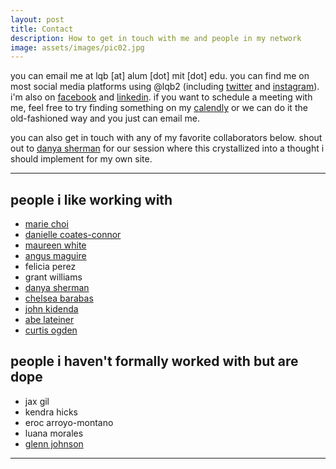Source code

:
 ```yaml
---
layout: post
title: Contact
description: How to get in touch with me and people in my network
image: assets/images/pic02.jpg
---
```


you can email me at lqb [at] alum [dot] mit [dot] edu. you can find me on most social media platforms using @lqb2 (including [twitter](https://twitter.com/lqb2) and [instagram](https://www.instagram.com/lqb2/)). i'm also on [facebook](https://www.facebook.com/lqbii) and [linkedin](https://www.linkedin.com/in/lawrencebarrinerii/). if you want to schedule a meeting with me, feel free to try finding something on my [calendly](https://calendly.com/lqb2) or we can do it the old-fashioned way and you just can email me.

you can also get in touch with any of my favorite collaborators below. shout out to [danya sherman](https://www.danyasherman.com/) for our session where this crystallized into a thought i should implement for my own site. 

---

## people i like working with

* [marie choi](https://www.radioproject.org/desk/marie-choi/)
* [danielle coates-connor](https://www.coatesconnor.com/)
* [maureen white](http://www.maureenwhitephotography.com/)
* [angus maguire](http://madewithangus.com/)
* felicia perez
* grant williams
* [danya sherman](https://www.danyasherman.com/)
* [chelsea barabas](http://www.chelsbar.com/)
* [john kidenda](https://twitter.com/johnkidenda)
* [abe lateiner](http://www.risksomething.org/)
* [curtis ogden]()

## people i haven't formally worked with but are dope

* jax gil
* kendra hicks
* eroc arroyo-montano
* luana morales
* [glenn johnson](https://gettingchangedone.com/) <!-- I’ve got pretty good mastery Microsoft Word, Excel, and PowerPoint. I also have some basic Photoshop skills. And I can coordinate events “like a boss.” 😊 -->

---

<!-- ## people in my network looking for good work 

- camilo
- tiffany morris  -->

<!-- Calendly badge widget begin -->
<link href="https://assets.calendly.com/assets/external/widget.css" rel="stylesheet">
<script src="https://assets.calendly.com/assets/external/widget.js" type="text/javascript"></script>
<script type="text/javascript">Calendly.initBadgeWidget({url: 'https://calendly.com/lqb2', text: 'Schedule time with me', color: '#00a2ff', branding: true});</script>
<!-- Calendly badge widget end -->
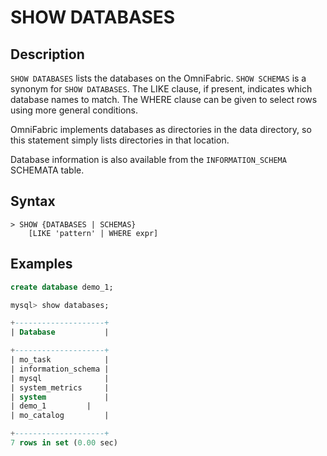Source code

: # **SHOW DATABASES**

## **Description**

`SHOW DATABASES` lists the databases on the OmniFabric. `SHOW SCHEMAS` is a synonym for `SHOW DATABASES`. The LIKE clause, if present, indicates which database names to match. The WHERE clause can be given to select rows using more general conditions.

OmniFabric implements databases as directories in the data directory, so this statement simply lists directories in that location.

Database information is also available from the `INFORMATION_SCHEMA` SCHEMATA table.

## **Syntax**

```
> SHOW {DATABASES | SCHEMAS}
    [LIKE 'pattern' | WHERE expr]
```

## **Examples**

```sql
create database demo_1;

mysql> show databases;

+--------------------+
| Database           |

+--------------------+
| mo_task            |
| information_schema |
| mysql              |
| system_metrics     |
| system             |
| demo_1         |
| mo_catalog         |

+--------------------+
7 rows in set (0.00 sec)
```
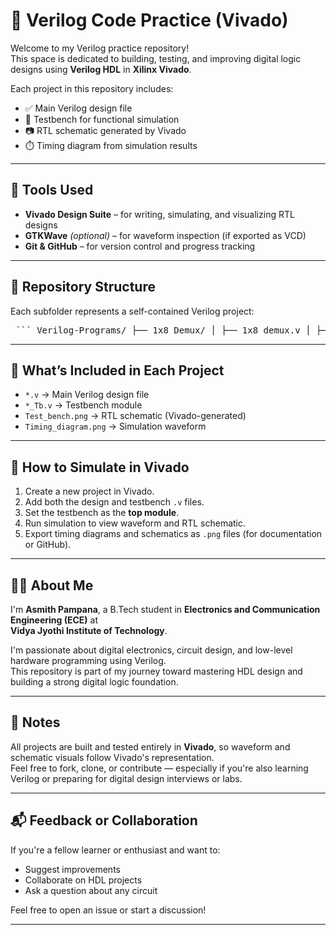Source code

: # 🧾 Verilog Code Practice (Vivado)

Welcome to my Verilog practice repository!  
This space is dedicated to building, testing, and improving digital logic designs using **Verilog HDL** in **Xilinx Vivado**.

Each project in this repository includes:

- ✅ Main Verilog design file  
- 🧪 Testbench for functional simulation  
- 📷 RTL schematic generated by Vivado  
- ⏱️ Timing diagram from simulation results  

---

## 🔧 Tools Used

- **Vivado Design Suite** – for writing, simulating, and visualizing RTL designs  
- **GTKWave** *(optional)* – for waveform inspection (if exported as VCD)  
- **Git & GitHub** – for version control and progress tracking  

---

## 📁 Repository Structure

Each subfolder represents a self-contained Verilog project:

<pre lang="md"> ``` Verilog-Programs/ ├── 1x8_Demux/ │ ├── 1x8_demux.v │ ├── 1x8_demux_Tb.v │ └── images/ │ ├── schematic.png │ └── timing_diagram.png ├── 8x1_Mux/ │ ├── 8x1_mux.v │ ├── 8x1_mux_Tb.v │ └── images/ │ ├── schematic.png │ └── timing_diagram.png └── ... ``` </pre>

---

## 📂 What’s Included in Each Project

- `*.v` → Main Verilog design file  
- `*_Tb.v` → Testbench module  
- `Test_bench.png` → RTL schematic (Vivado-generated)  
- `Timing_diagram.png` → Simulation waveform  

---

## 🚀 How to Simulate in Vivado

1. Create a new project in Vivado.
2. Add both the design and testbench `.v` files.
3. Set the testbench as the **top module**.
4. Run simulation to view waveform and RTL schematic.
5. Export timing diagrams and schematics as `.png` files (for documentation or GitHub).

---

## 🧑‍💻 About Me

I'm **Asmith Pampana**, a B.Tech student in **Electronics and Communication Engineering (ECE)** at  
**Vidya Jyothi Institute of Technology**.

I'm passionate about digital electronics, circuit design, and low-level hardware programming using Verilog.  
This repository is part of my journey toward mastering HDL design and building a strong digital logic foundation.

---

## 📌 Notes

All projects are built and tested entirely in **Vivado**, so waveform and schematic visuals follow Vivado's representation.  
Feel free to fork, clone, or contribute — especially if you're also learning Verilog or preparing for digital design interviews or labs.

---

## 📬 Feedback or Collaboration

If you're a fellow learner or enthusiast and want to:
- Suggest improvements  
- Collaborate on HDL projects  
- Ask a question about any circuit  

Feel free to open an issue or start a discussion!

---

**What is expected**: What lines in the data above contain the word "text"? Copy them all.

**Written answer**:
<script src="https://assets.calendly.com/assets/external/widget.js" type="text/javascript"></script>
<script type="text/javascript">Calendly.initBadgeWidget({url: 'https://calendly.com/lqb2', text: 'Schedule time with me', color: '#00a2ff', branding: true});</script>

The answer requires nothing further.